Gaining Ground Gathering to Focus on Sustainability

by Errol Castens/NEMS Daily Journal

OXFORD – Two people with deep knowledge of food and farming will keynote “Setting the Table,” Gaining Ground Sustainability Institute of Mississippi’s fourth annual conference, this weekend in Oxford.

Mark Winne, a longtime activist and advocate for community food system issues, is the author of “Closing the Food Gap: Resetting the Table in the Land of Plenty” and “Food Rebels, Guerilla Gardeners, and Smart Cookin’ Mamas: Fighting Back in an Age of Industrial Agriculture.”

Winne supports public control of food policy.

“Private charities and local farms are only part of the solution,” he wrote in his second book. “As good food citizens, we need to speak up for policies and practices that promote a just and sustainable food system for all.”

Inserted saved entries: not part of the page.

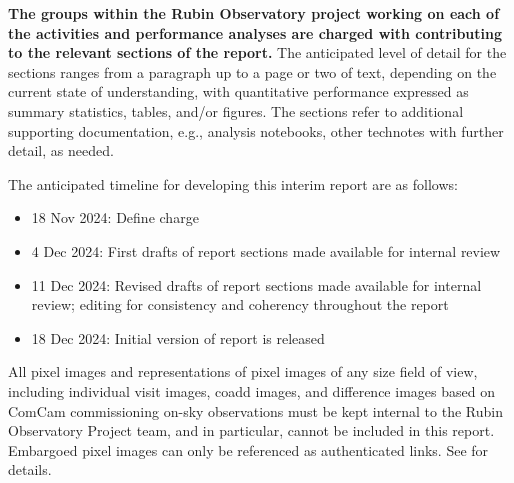 \textbf{The groups within the Rubin Observatory project working on each of the activities and performance analyses are charged with contributing to the relevant sections of the report.}
The anticipated level of detail for the sections ranges from a paragraph up to a page or two of text, depending on the current state of understanding, with quantitative performance expressed as summary statistics, tables, and/or figures.
The sections refer to additional supporting documentation, e.g., analysis notebooks, other technotes with further detail, as needed.

The anticipated timeline for developing this interim report are as follows:

\begin{itemize}

    \item 18 Nov 2024: Define charge

    \item 4 Dec 2024: First drafts of report sections made available for internal review

    \item 11 Dec 2024: Revised drafts of report sections made available for internal review; editing for consistency and coherency throughout the report

    \item 18 Dec 2024: Initial version of report is released

\end{itemize}

\begin{warning}
    All pixel images and representations of pixel images of any size field of view, including individual visit images, coadd images, and difference images based on ComCam commissioning on-sky observations must be kept internal to the Rubin Observatory Project team, and in particular, cannot be included in this report.
    Embargoed pixel images can only be referenced as authenticated links.
    See  for details.
\end{warning} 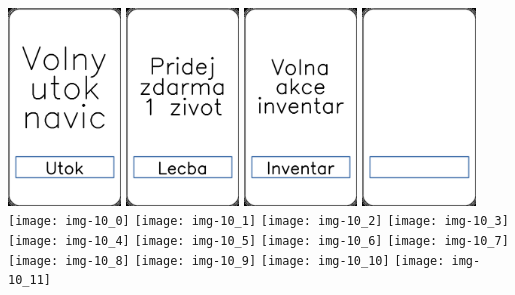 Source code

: \documentclass[a4paper]{article}
\begin{document}
	\includegraphics[width=3.0cm]{img-9_0}
	\includegraphics[width=3.0cm]{img-9_1}
	\includegraphics[width=3.0cm]{img-9_2}
	\includegraphics[width=3.0cm]{img-9_3}
	\texttt{[image: img-10\_0]}
	\texttt{[image: img-10\_1]}
	\texttt{[image: img-10\_2]}
	\texttt{[image: img-10\_3]}
	\texttt{[image: img-10\_4]}
	\texttt{[image: img-10\_5]}
	\texttt{[image: img-10\_6]}
	\texttt{[image: img-10\_7]}
	\texttt{[image: img-10\_8]}
	\texttt{[image: img-10\_9]}
	\texttt{[image: img-10\_10]}
	\texttt{[image: img-10\_11]}
\end{document}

Mary Berry, the daughter of author Wendell Berry, is executive director of the Berry Center in New Castle, Ky. The Center’s work aims largely at economics and permaculture that not only preserve farmland but farmers, too.

“We’re losing farmers in the middle,” Mary Berry said, noting that both tiny farms and giant ones are growing in number. “We have overfarmed places, but where I live – and I suspect in Mississippi, too – we also have places that are underfarmed.

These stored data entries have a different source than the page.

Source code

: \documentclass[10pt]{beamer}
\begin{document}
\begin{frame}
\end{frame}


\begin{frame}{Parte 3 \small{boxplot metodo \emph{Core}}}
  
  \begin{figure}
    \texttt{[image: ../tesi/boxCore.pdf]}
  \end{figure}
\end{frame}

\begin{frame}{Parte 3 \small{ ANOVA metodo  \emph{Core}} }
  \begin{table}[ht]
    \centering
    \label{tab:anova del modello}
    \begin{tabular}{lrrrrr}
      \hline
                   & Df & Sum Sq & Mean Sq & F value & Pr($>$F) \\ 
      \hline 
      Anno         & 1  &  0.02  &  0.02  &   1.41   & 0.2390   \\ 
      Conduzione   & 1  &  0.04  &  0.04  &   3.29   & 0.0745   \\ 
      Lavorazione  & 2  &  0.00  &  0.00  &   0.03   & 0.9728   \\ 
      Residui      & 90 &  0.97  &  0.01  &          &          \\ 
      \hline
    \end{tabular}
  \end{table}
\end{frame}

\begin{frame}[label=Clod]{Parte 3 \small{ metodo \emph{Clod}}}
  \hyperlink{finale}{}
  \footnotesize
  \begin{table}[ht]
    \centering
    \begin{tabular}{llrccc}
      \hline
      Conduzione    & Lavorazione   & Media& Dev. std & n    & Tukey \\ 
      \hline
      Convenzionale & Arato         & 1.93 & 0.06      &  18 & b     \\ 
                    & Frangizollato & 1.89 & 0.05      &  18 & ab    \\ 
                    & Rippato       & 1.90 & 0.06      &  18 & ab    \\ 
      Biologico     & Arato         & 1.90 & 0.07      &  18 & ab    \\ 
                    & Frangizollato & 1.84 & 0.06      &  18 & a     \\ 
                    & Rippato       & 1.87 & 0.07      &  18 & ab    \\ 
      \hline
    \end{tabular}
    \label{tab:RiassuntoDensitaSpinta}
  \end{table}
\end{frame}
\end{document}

“We have to stop being idealistic – or flat stupid – about what it takes to run a successful farm. We have to understand what farming is that does as little harm as possible, that provides an economy that farmers can live in and plan their next year on.”

Friday’s Food Summit will be at the Powerhouse Community Arts Center. Sessions will focus on health, local food systems, Winne’s look at food policy, local and regional economies and partnerships and Berry’s “Living Well without Doing Harm.”

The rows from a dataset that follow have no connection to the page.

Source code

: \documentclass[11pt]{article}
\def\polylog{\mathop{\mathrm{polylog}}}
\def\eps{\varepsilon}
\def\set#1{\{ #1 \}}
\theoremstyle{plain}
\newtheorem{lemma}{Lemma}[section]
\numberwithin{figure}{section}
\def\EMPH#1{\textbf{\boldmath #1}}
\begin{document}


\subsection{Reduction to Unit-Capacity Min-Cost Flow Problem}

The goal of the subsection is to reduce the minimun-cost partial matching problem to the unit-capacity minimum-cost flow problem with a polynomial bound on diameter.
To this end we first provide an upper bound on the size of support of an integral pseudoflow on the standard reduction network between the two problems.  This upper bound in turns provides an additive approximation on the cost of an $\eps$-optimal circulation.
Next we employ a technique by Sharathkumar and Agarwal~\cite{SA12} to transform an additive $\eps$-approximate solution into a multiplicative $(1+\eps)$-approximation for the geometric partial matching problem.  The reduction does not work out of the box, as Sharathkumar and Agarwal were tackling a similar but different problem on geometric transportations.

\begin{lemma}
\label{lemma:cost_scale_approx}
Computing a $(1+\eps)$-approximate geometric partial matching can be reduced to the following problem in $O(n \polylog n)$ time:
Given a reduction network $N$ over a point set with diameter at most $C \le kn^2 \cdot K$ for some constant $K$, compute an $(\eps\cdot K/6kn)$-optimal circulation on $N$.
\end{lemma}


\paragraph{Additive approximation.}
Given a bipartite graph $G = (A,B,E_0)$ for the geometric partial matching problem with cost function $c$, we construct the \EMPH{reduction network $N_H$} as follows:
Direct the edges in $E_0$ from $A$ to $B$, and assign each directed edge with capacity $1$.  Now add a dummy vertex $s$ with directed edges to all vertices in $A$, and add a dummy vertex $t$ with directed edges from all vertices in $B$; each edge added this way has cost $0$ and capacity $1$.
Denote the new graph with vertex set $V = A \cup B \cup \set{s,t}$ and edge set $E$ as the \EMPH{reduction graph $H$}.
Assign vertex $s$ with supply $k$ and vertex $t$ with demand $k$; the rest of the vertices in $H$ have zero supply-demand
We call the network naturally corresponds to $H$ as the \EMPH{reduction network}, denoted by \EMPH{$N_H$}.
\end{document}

On Saturday the Sustainability Conference a few blocks west to Oxford-University United Methodist Church, will have additional presentations by Berry and Winne. Nearly two dozen hands-on workshops will offer information from seed saving and preserving the harvest to natural homemade cleaners and herbal remedies.

Sunday morning’s optional tours include farms, gardens and sustainably built homes.